Their baldness makes them extra aerodynamic.
A lot of things from a particular family member
This month: His buddy who's a "mechanic" touched our car and did a bunch of "extra work" on it for a "great price". Got it back and it sounded like they emptied the transmission fluid in the CVT. I got "it must be the drive shaft" and "don't go down rabbit holes on the internet"
It was missing transmission fluid
All that icky transmission fluid was limiting the performance of the transmission (I'm sure). /s
An old professor once taught the class that the prostate was a myth.
He did extensive research but couldn't find it.
Lots of autopsies on female cadavers.
Was it a woman? Maybe it was a joke like how people say the clitoris is a myth.
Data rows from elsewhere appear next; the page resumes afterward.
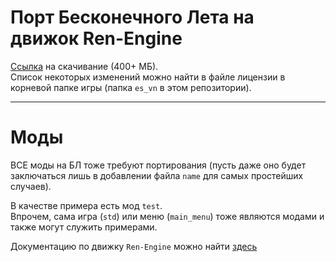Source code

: # Порт Бесконечного Лета на движок Ren-Engine

[Ссылка](https://github.com/TrueCat17/es_vn/archive/master.zip)
на скачивание (400+ МБ).  
Список некоторых изменений можно найти в файле лицензии в корневой папке игры (папка `es_vn` в этом репозитории).

***

# Моды

ВСЕ моды на БЛ тоже требуют портирования
(пусть даже оно будет заключаться лишь в добавлении файла `name` для самых простейших случаев).  

В качестве примера есть мод `test`.  
Впрочем, сама игра (`std`) или меню (`main_menu`) тоже являются модами и также могут служить примерами.

Документацию по движку `Ren-Engine` можно найти
[здесь](https://github.com/TrueCat17/Ren-Engine/wiki)

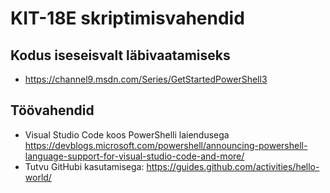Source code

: # KIT-18E skriptimisvahendid

## Kodus iseseisvalt läbivaatamiseks 
- https://channel9.msdn.com/Series/GetStartedPowerShell3 

## Töövahendid
- Visual Studio Code koos PowerShelli laiendusega https://devblogs.microsoft.com/powershell/announcing-powershell-language-support-for-visual-studio-code-and-more/ 
- Tutvu GitHubi kasutamisega: https://guides.github.com/activities/hello-world/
No it was a guy and it was a genuine believe that you could get in trouble for refuting.
Foreigners are to blame for everything and kicking them out of your country is key to solving everything.
That there was some guy who heard a voice and then financed and built a 150 meter boat by himself, got a breeding pair of every single land species on Earth onto said boat, and kept them from starving, killing each other, or otherwise becoming unable to reproduce until after the entire surface area of the planet was no longer covered in water.
You could argue it was an allegory, but then what the fuck would that even be an allegory for. The work of a zoologist?
It's a story about how he spent his entire wealth doing something everyone else said was not only impossible but incredibly stupid, just because of a vision from god, but in the end all those haters drowned.
That's why evangelical Christians love that story.
There's even a museum dedicated to this, including a "replica" of the boat!
My stepdad once made coleslaw that smelled like burnt rubber. Me and my siblings told him that we would not eat the coleslaw, it would taste like burnt rubber. And he tried to convince us that since we had never eaten burnt rubber before in the past, that we couldn't possibly know what burnt rubber tastes like, and therefore we should eat the coleslaw.
It turned into an hours-long argument about how you don't have to actually eat burnt rubber in order to know what burnt rubber smells like, and that there's no good reason for coleslaw to smell like burnt rubber.
In the end, me and my siblings won, and we did not eat the coleslaw, but I don't understand how you can cook coleslaw... no, wait, you don't even cook coleslaw!
I don't know how you can prepare coleslaw so poorly as to have it smell like burnt rubber, and I don't know how you can be so married to your burnt rubber coleslaw that you would attempt to force children to eat it, regardless of the fact that it smells like burnt fucking rubber.
Perception researcher here. So you probably are aware that if you have a stuffy nose, your food taste different.
Well. Technically what you experience when eating is a combination of smell and taste sensations.
Molecules from food in your mouth travel up your throat into nasal cavities. And of course. Can come in through the nose.
This combination perception is called "flavor". That's the technical term. Although this word often means "taste" in layman.
Anyway. My point is. That smell heavily influences flavor.
Which is what a lot of people think of as "taste" but taste is exclusively tongue receptors.
So your argument is sound. The experience of the smell is a strong indicator of the flavor.
Also a good evolutionary tool for helping you avoid food poisoning!
I've never considered cooking coleslaw . . . the things I've been missing in my life.
Cooked cabbage can smell quite strange. And bad. Only way I think cabbage is good cooked is briefly stir fried with bacon. That's it.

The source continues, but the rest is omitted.